The story continued. The peasant girl wasn’t interested in becoming the giant’s concubine, and so rebuffed his affections, whereupon the jilted giant cursed her so that she’d be unable to see or hear any other man but him. Just as the storyteller was passing comment on the diabolically fiendish nature of this tactic, Christopher thrust his hand into the air – which is usually a gesture of request but in his case was more of a non-negotiable announcement of the words he immediately began speaking – and said: “What if she was gay?”

More laughter followed, but alongside it unspoken admiration that the lad had shot for simple controversy but had accidentally landed on a perfectly legitimate and illuminating question. Even the storyteller had to admit it was a good point, but she seemed reluctant to launch into an exploration of how gay rights had evolved since Iron Age times, possibly on the grounds that this was story time for a group of mainly four-year-old children and not BBC’s Newsnight. Christopher, emboldened by the laughs he’d received, continued to interject at any given opportunity, often with diminishing returns, and though I chided him, I knew the power of what he was chasing. It feels good to make people laugh. It’s a dopamine high on a par with the best drugs, but chase it without precision, plan, or forethought and you’ll quickly suffer the comedown. Because there’s no worse feeling than trying to make people laugh and failing. I suspect this comedown must’ve left him feeling a little bored, something he subtly conveyed moments later when he stood up and loudly announced ‘I’m bored’ before strolling confidently out of the hut, leaving me to whisper a few ‘I’m sorry’s as I snuck out the door behind him like an embarrassed PR man. We never heard the end of the tale, so we’ll never know how everything wrapped up. But I’d like to think the giant had his big part sliced off by a Valkyrie and gifted to the peasant girl on the eve of her big lesbian wedding.

This is all vintage Christopher. The little boy who, when left alone with my girlfriend, turned to her and asked, ‘So have you had sex with my dad, then?’ The little boy who when we went for lunch at the local church said to the staff, ‘I don’t know why my dad’s here. He doesn’t believe in God and he thinks Jesus is made up.’ The little boy who was waiting to audition for his school talent show, and found himself uncontrollably laughing at an older girl’s terrible singing.
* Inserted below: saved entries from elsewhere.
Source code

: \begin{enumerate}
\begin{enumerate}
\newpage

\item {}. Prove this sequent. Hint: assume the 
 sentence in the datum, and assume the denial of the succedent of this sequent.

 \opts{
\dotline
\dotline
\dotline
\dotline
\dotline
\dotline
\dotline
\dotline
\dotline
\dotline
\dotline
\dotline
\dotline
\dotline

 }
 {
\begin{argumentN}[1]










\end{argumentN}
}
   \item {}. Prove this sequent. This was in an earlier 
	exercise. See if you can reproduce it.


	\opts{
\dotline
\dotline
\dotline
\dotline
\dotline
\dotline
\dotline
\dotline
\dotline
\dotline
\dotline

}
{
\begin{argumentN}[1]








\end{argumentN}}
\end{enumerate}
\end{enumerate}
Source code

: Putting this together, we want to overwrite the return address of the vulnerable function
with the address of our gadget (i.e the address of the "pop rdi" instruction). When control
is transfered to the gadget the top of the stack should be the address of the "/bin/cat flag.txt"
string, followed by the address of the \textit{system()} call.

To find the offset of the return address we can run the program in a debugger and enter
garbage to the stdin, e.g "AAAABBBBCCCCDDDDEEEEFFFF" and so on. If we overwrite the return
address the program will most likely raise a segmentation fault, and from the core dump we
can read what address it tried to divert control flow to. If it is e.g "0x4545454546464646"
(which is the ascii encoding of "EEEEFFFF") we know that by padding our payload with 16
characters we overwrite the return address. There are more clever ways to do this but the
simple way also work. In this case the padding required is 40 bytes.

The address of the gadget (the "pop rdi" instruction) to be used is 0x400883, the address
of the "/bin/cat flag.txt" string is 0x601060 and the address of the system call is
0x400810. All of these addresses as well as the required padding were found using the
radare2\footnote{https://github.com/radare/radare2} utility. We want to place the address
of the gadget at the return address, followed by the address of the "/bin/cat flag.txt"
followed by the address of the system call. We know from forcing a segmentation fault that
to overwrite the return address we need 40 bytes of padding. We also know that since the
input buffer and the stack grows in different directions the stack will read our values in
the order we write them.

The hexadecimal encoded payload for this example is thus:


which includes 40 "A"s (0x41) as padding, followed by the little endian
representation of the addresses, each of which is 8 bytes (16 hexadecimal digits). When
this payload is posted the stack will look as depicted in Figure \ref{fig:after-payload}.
He was quickly challenged by a boy who was friends with the girl, who asked him, ‘How would you feel if you were up there on stage and everyone was laughing at you?’ And he replied, ‘I’d quite like it, actually, I’m going to be telling jokes.’ The little boy who laughed at Gandalf’s death in Lord of the Rings and then reacted to Aragorn kissing the forehead of his comrade Boromir by shouting: ‘GAY!’ The little boy who listened to one of my friends say that her little boy would be too scared to watch Lord of the Rings because of the orcs, and replied, ‘I’m not being rude, but your son sounds like a pussy.’

Christopher is, in other words, a fucking legend, but his devilish twinkle and fast mouth have often made me wish that the ground would open up and swallow me whole.
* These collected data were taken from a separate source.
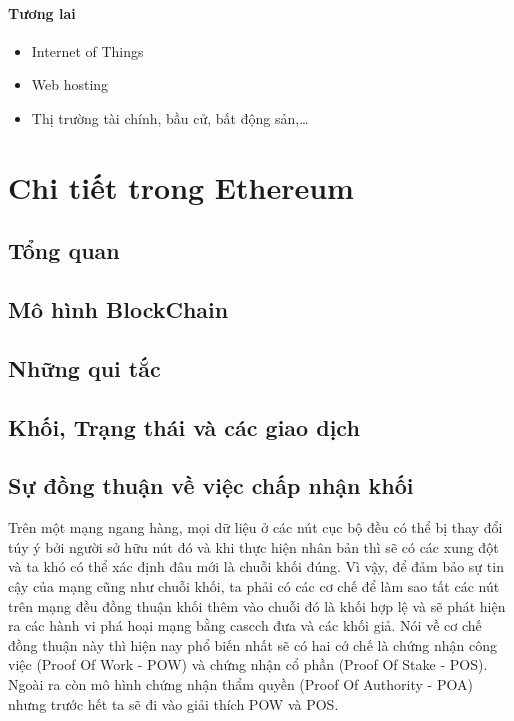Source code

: \documentclass[12pt]{article}
\begin{document}
		\paragraph{Tương lai}
		\begin{itemize}
			\item Internet of Things
			
			\item Web hosting
			
			\item Thị trường tài chính, bầu cử, bất động sản,…
			
			
		\end{itemize}
	\newpage
	
	\section{Chi tiết trong Ethereum}
	
	\subsection{Tổng quan}
	
	\subsection{Mô hình BlockChain}
	
	\subsection{Những qui tắc}
	
	\subsection{Khối, Trạng thái và các giao dịch}
	
	
	\subsection{Sự đồng thuận về việc chấp nhận khối}
	Trên một mạng ngang hàng, mọi dữ liệu ở các nút cục bộ đều có thể bị thay đổi túy ý bởi người sở hữu nút đó và khi thực hiện nhân bản thì sẽ có các xung đột và ta khó có thể xác định đâu mới là chuỗi khối đúng. Vì vậy, để đảm bảo sự tin cậy của mạng cũng như chuỗi khối, ta phải có các cơ chế để làm sao tất các nút trên mạng đều đồng thuận khối thêm vào chuỗi đó là khối hợp lệ và sẽ phát hiện ra các hành vi phá hoại mạng bằng cascch đưa và các khối giả. Nói về cơ chế đồng thuận này thì hiện nay phổ biến nhất sẽ có hai cớ chế là chứng nhận công việc  (Proof Of Work - POW) và chứng nhận cổ phần (Proof Of Stake - POS). Ngoài ra còn mô hình chứng nhận thẩm quyền (Proof Of Authority - POA) nhưng trước hết ta sẽ đi vào giải thích POW và POS.
\end{document}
I wonder where he gets it from, though. I mean, it can’t be from… Oh.

Oh dear.

It’s me, isn’t it?

I was probably about eight or nine when my friend and I approached the headmistress to ask if we could devise, draw, write and compile our own paper-based comic/magazine, to be photocopied and distributed to the rest of the school. She agreed, and commended us for our creativity and entrepreneurial spirit. Those vibes didn’t last for long. There was friction a week or so later when we presented her with the finished article and she saw the front-cover, which I had quite reasonably decided should be a comic strip whereupon a grown man boils a baby. The original joke upon which the strip was based – ‘My baby won’t drink his milk.’ ‘Have you tried boiling it?’ – wasn’t mine, but I stood by it, and stood my ground, on the grounds that this was a very, very funny joke. Possibly sensing a baby-boiling epidemic for which she would be held both legally and morally responsible, my head-teacher also stood her ground, and I’m sad to say that on that dark day FASCISM WON. Not one SINGLE child in my little part of Central Scotland got to laugh at pictures of an infant dying in agony. I could sense that the air was ripe for revolution, but I stilled my cosh-hand. First, I would need an army of like-minded ideologues, and they take time to build. But I vowed, there and then, at that very moment, that I would never again let a kindly old lady dictate to me the water temperature at which I could immerse my fictionalised babies. YOUR DAY IS COMING, MRS LAURIE. REMEMBER THE BASTILLE, BITCH!

I was the little boy who, when I was littler still, ran out of a toilet into a packed restaurant and loudly exclaimed to every man, woman, and child: “My papa’s doing a wetty and he’s got an absolutely ginormous willy!” You’d think papa would’ve appreciated the big-up, being able to swagger out there like a Cock Star, but, no. No, he didn’t. Apparently he looked like he wanted to die.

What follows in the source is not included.